## What needs to be done
Gather all lines in the data that hold the string "modular".

## Dataset entries
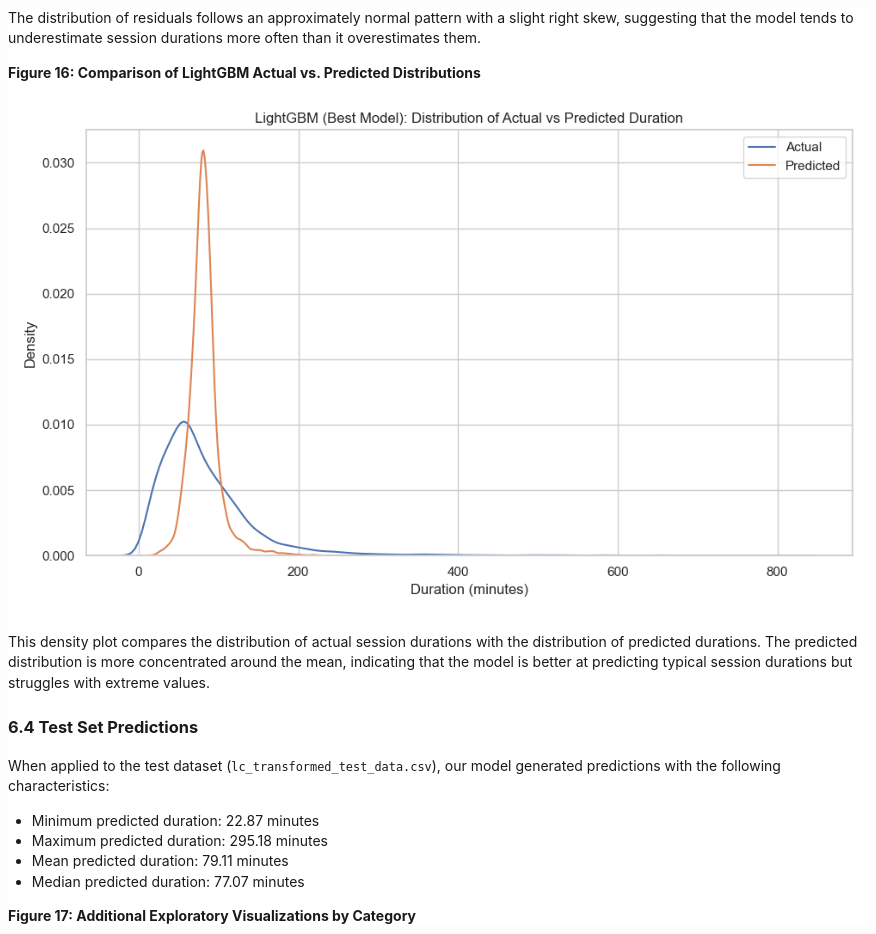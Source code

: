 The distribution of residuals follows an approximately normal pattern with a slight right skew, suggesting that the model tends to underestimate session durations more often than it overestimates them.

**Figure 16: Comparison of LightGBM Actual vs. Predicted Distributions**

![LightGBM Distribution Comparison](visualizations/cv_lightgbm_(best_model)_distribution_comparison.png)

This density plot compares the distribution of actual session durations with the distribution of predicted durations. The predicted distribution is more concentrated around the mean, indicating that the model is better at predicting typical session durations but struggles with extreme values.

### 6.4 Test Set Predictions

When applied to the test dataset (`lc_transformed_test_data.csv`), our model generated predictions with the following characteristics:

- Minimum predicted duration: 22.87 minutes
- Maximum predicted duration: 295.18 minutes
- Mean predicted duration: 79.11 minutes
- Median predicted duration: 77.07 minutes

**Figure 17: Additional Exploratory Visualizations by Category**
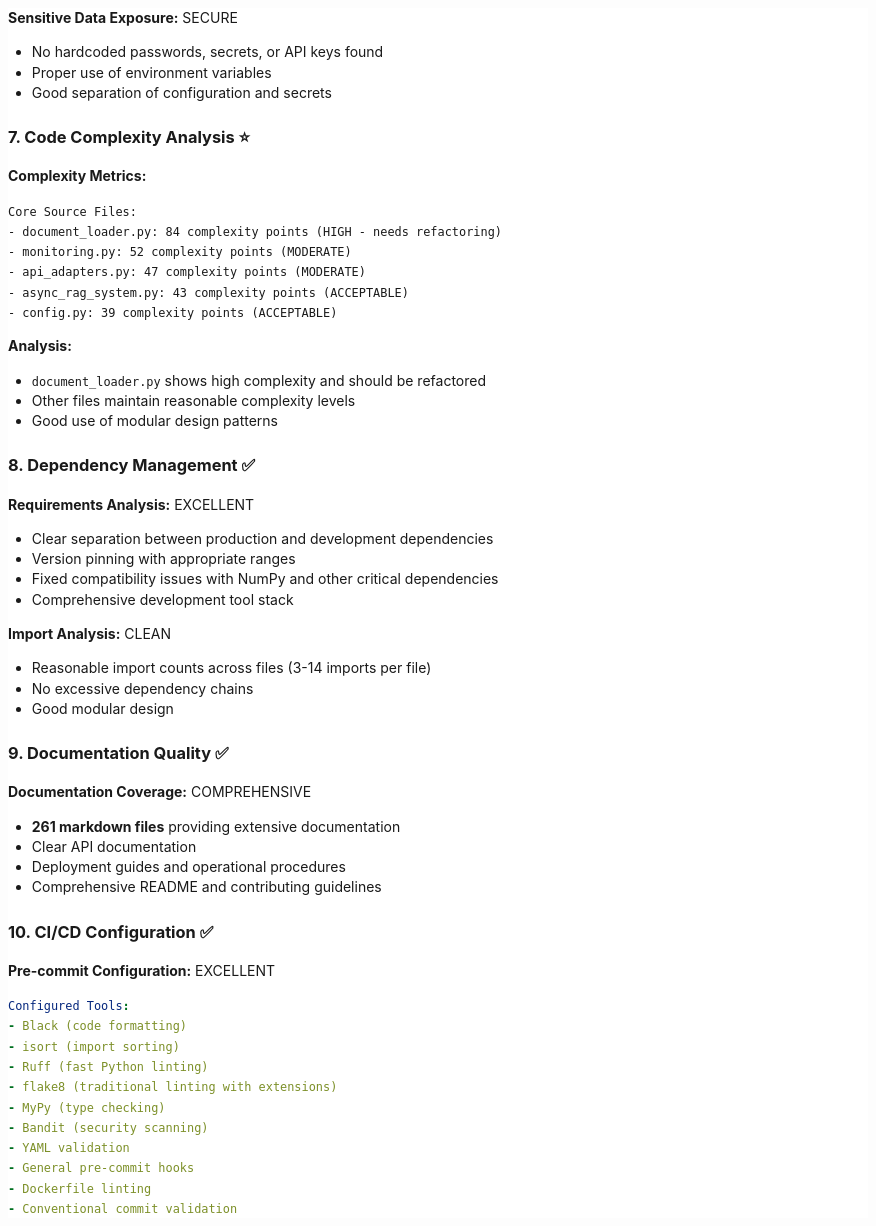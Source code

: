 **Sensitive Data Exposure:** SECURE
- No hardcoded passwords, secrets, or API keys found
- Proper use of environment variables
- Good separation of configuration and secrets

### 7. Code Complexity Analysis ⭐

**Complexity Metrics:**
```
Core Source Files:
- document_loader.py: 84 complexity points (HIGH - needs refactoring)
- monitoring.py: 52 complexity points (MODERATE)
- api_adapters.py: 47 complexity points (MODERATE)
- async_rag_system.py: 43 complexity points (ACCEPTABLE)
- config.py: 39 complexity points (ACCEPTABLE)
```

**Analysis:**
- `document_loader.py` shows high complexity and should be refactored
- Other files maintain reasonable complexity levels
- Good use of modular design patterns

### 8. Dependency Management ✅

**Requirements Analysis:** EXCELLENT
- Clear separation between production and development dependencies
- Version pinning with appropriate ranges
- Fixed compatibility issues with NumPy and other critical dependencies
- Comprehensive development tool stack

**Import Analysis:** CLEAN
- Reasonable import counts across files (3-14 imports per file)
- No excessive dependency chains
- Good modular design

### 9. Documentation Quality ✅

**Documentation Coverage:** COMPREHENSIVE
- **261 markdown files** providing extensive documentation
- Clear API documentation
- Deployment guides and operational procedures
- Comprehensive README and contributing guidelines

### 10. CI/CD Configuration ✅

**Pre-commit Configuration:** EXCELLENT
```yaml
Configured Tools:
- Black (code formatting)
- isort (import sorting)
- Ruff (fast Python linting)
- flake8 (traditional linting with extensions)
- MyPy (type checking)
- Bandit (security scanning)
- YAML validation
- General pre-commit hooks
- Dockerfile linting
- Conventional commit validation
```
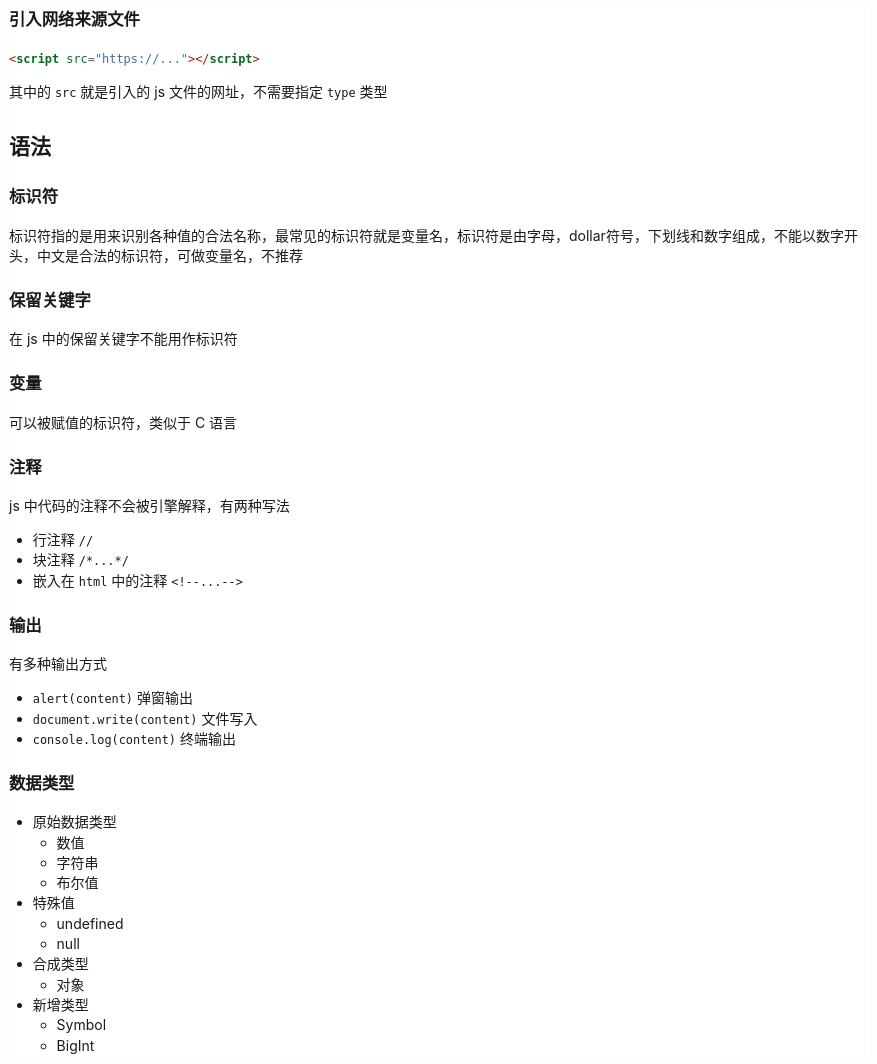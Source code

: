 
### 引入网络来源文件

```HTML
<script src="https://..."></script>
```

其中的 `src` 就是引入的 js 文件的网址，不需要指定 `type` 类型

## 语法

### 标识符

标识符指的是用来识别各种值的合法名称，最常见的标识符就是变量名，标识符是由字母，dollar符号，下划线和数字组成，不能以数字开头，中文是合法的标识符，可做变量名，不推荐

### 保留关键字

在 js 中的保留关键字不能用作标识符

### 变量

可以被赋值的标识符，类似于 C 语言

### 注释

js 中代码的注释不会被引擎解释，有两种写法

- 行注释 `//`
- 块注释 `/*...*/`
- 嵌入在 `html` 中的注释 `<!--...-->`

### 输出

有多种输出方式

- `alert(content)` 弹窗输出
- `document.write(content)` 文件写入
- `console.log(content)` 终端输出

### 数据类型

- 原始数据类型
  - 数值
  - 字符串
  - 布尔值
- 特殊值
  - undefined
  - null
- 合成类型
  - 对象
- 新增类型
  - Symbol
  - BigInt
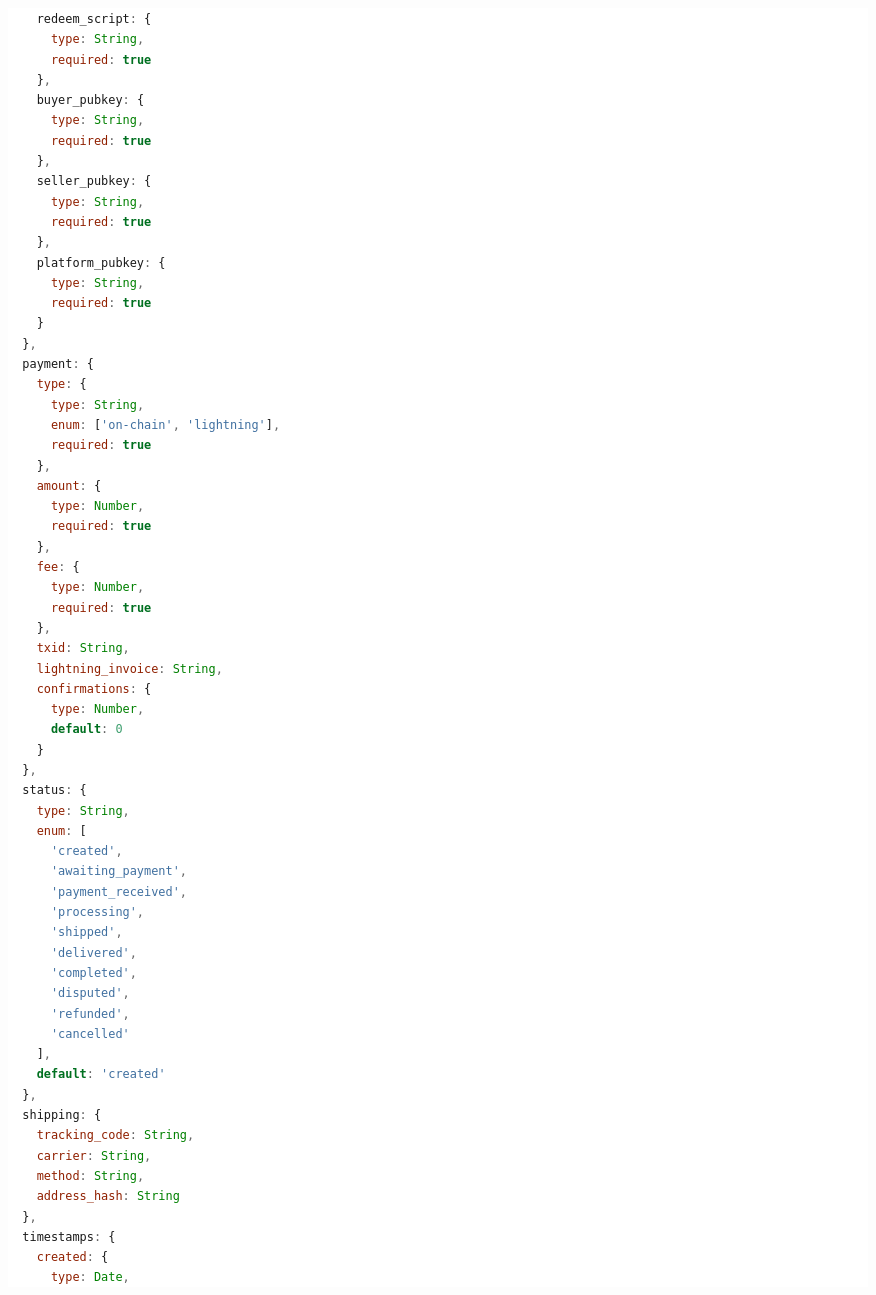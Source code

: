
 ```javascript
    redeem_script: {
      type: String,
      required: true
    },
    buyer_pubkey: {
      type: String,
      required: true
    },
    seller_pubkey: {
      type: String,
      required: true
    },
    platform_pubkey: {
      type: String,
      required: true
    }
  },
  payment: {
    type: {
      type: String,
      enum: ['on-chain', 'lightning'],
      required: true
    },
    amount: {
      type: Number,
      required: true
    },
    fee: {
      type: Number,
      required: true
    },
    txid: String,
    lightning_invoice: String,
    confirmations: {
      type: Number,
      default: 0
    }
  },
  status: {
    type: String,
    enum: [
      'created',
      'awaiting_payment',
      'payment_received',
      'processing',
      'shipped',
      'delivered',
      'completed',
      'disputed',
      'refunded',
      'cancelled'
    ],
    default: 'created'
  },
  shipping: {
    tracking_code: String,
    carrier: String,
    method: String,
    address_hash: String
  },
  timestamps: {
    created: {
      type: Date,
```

## Solution
- Good use of modular design patterns
- Good modular design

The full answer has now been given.